Alors que la Berlinale bat son plein, on s’attarde sur l’expérience punk et inattendue du nouvel ovni du pornographe le plus arty du cinéma international, la relève weerasethakulienne du cinéma brésilien, ainsi que le contingent français de la compétition.

Pour commencer, on a vu le canadien Bruce LaBruce revenir à ses premières amours cinématographiques : le cinéma pornographique queer-expérimental avec un remake du Théorème de Pier Paolo Pasolini rejoué aujourd’hui à Londres, autour d’un migrant clandestin. The visitor, présenté en section Panorama, est certes comme son auteur, irrévérencieux, punk et diablement drôle, mais il se laisse trop reposer sur l’étirement de ses provocation – dont on pourrait rire ou s’indigner sans que le cinéaste ait à jouer la redite.
Pas de quoi nous freiner d’aller quérir la parole d’un enfant terrible aussi précieux qu’il est unique : qui d’autre peut prétendre amener la pornographie, au sens propre, dans une salle comble d’un des plus grands festivals du monde ? « Mes films se sont toujours bien entendus avec les festivals, notamment des endroits inattendus. Par exemple mes films The Misandrist et Saint-Narcisse ont été montrés au Festival international du film de Moscou ! Je suis assez suivi en Russie, je sais c’est curieux. J’ai même eu une excellente critique dans l’équivalent russe du New Yorker, ils ont décidé que j’étais le Trump du cinéma queer, ce qui était un compliment. (rires). » nous confie-t-il. En l’occurrence, à Berlin, où le cinéma queer a souvent droit de cité, LaBruce a été accueilli en rockstar samedi soir. Dans un festival où les salles peuvent parfois se vider en cours de séance, peu de spectateurs ont été rebutés en cours de route par cette rare expérience du grand écran. « Vous savez, le cinéma pornographique que j’aime, c’est celui des années 70, qui se tournait sur pellicule. C’est comme ça qu’on consommait la pornographie, les gens se déplaçaient au cinéma, même si c’étaient des salles séparées des autres. C’était une expérience collective, et c’était mieux car la honte avait moins sa place. Donc moi je suis heureux de pouvoir montrer mon film devant cette grande assemblée. ».

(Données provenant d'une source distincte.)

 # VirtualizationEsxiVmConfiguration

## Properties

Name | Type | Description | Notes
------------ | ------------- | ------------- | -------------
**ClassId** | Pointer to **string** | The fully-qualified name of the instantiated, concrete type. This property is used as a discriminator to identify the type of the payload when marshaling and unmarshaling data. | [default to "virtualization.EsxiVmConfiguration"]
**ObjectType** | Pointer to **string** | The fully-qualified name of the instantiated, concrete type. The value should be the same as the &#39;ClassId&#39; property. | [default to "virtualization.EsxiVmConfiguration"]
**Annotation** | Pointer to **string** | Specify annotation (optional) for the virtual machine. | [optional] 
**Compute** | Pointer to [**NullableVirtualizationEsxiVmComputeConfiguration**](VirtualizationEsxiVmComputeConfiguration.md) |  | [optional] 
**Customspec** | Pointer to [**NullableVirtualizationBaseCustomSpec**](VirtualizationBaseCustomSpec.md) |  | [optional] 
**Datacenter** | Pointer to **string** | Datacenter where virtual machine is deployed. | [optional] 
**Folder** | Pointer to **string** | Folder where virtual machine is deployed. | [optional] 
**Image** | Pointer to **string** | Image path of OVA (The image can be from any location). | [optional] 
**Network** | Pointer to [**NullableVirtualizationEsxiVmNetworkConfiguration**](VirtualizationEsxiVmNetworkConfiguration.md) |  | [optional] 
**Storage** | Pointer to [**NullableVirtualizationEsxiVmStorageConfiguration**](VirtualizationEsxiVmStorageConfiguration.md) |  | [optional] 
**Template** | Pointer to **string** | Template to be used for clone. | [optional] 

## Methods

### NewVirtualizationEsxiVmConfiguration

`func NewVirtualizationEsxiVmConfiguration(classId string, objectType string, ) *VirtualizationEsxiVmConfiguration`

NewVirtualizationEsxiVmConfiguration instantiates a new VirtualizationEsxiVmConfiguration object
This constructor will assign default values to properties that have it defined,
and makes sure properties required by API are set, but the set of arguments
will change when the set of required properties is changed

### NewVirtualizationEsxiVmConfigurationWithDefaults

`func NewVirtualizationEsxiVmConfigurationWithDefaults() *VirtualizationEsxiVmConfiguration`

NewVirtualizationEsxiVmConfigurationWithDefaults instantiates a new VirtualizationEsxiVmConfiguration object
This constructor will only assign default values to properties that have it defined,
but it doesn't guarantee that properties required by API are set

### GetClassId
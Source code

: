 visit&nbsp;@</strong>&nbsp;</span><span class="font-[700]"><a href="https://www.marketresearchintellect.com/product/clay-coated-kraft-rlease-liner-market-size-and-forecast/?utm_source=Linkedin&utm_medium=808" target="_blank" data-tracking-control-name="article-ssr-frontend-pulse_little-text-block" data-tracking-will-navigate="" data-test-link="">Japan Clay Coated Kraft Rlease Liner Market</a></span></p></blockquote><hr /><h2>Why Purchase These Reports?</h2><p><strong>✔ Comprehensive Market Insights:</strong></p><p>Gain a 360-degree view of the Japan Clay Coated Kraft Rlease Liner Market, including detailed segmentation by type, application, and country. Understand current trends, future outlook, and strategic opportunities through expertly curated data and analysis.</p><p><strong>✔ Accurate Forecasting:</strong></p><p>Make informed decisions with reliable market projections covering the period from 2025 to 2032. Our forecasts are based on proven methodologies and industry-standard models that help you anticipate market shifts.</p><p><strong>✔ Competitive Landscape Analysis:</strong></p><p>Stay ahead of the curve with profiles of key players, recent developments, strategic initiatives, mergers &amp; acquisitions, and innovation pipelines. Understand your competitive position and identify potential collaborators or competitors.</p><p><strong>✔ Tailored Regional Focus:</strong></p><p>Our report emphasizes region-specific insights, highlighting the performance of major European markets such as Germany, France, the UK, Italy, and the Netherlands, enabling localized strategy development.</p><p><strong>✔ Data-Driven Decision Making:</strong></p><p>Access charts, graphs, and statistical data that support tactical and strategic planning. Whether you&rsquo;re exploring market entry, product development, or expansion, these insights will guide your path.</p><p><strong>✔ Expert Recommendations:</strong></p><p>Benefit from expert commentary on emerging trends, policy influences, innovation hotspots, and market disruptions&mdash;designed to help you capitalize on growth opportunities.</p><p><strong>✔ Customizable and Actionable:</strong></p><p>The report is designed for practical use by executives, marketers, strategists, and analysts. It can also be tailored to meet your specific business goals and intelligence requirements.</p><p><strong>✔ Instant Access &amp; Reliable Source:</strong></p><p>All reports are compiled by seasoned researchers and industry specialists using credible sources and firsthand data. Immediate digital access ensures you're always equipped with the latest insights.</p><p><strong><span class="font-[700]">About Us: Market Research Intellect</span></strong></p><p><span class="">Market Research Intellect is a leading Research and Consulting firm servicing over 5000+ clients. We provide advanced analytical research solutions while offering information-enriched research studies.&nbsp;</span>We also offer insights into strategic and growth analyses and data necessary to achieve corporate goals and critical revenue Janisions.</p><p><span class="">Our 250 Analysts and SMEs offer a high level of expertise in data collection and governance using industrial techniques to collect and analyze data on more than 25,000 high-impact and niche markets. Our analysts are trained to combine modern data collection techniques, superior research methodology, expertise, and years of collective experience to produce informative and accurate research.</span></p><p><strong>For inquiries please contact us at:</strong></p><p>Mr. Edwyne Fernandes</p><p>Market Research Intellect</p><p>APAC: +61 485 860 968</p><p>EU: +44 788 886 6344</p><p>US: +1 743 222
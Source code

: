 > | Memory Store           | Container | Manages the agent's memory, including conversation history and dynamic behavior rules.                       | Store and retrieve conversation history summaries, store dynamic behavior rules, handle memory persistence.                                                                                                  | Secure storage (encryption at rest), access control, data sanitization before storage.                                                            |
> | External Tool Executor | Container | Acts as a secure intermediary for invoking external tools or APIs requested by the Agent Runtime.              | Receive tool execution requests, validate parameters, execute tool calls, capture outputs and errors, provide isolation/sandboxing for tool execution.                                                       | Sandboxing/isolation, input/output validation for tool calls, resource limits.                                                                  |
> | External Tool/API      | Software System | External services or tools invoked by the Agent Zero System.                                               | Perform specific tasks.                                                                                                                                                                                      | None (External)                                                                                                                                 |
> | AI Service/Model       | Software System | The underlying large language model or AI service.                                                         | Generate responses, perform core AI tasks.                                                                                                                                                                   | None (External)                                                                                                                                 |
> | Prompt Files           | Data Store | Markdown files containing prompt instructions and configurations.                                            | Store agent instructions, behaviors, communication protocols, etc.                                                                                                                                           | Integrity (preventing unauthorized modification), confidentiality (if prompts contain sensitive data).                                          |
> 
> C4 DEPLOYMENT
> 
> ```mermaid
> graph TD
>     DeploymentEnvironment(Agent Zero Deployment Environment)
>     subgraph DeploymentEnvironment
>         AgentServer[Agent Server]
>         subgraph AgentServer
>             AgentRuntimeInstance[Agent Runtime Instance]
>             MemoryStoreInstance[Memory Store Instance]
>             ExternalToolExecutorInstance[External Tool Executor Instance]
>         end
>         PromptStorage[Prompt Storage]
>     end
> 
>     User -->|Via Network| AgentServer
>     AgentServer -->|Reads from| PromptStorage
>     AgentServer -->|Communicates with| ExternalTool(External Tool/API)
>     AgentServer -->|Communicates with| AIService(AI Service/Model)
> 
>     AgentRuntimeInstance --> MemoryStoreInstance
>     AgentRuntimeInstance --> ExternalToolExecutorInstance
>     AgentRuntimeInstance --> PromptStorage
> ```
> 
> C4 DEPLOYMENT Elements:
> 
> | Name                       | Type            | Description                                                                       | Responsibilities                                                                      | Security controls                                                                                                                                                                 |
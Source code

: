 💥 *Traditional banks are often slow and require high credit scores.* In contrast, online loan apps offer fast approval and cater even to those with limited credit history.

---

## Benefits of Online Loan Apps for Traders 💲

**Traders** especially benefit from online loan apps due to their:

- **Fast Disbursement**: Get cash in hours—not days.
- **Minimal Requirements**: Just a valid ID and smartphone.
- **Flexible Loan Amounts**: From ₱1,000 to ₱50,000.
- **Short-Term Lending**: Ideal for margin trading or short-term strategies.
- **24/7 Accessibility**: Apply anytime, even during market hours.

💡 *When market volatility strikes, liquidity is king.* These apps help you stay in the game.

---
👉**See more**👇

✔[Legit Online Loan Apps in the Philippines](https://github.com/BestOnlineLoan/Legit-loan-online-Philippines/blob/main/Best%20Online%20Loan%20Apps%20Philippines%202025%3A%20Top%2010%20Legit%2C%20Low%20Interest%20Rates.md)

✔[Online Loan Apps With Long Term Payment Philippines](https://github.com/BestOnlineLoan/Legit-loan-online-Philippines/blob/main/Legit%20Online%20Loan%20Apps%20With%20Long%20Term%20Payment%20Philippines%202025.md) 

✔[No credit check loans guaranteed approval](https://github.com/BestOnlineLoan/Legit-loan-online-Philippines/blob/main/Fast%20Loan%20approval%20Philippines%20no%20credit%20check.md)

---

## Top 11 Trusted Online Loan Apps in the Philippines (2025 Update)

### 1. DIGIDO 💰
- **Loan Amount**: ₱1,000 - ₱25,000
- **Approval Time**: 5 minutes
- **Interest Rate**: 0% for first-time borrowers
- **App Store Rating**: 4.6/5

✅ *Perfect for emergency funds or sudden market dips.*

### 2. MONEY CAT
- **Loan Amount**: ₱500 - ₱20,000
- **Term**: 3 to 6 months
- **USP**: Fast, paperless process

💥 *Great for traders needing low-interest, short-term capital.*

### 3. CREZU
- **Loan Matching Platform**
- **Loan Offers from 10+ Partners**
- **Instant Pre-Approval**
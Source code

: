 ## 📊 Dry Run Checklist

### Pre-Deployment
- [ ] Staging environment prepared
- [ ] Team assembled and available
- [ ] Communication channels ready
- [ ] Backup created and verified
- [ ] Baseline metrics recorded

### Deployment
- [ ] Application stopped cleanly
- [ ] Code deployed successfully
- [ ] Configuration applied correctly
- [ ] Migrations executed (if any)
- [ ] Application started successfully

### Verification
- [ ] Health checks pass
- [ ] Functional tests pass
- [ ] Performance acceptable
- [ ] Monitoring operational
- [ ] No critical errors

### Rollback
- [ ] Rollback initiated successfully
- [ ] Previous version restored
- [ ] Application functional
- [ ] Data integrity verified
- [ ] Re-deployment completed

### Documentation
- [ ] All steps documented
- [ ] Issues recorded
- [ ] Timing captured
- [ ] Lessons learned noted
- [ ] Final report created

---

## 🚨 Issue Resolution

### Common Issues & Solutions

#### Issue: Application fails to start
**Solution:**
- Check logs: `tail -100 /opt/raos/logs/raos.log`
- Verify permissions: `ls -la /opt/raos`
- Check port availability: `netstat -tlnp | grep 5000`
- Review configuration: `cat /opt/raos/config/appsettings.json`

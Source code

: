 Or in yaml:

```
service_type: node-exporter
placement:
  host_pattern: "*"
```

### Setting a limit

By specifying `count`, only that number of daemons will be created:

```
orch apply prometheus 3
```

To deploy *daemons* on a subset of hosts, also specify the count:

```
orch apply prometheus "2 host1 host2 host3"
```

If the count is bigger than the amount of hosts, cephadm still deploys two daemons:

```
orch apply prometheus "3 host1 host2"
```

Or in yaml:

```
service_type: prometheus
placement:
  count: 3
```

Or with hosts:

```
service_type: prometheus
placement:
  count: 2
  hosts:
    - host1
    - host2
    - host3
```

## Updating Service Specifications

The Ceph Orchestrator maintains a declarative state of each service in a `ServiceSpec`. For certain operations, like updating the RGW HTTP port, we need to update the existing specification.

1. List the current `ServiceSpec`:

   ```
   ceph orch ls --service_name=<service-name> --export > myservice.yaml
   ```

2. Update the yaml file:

Loin, très loin du happening lubrique, d’autres attentes pesaient sur le second long-métrage de Mati Diop, après la révélation Atlantique qui lui avait valu le Grand Prix à Cannes. Dans ce beau film de fantômes, elle faisait dialoguer la ville de Dakar avec les esprits qui la peuplent pour évoquer l’émigration, la disparition des corps. Dahomey est un pas de côté puisqu’elle opte pour une forme documentaire, et pourtant toujours dans la continuité de la tangente fantastique chère à l’autrice. On suit la restitution des 26 œuvres du royaume du Dahomey, du musée du Quai Branly au Bénin. Là encore, Mati Diop propose un fascinant poème vaporeux, traversé de présences flottantes : c’est l’esprit des œuvres qui s’adresse en voix-off, et on observe moins des corps humains que des objets paradoxaux, catalogués pour leur sensorialité autonome, leur potentialité d’un caractère surnaturel – la cinéaste recherche autant des architectures que des machines triviales (un climatiseur), accommode tout ce qui pourrait à la spiritualité, ou simplement à la fiction. Lorsque l’expression orale s’invite tardivement, c’est par le biais d’échanges entre les étudiants. On y comprend bien là que ce qui intéresse la jeunesse, et parallèlement la cinéaste, n’est pas de perpétuer un récit national béninois par le musée, mais de regagner le droit, spolié par la colonisation, des peuples à faire fiction à partir de son héritage matériel, et donc de cataloguer le réel en cela qu’il ouvre sur le récit. Musées, cérémonies officielles et autres stigmates institutionnels sont d’ailleurs eux-mêmes employés comme des instances d’étrangeté, qui s’incluent dans les traits organiques du cinéma de Diop tout en professant un rôle carcéral – au Quai Branly comme au palais présidentiel du Bénin, le film s’attarde notamment sur les caméras de surveillance qui encerclent la rencontre des peuples avec l’histoire. De quoi souhaiter le meilleur au long-métrage, que l’on n’imagine pas repartir bredouille du palmarès berlinois.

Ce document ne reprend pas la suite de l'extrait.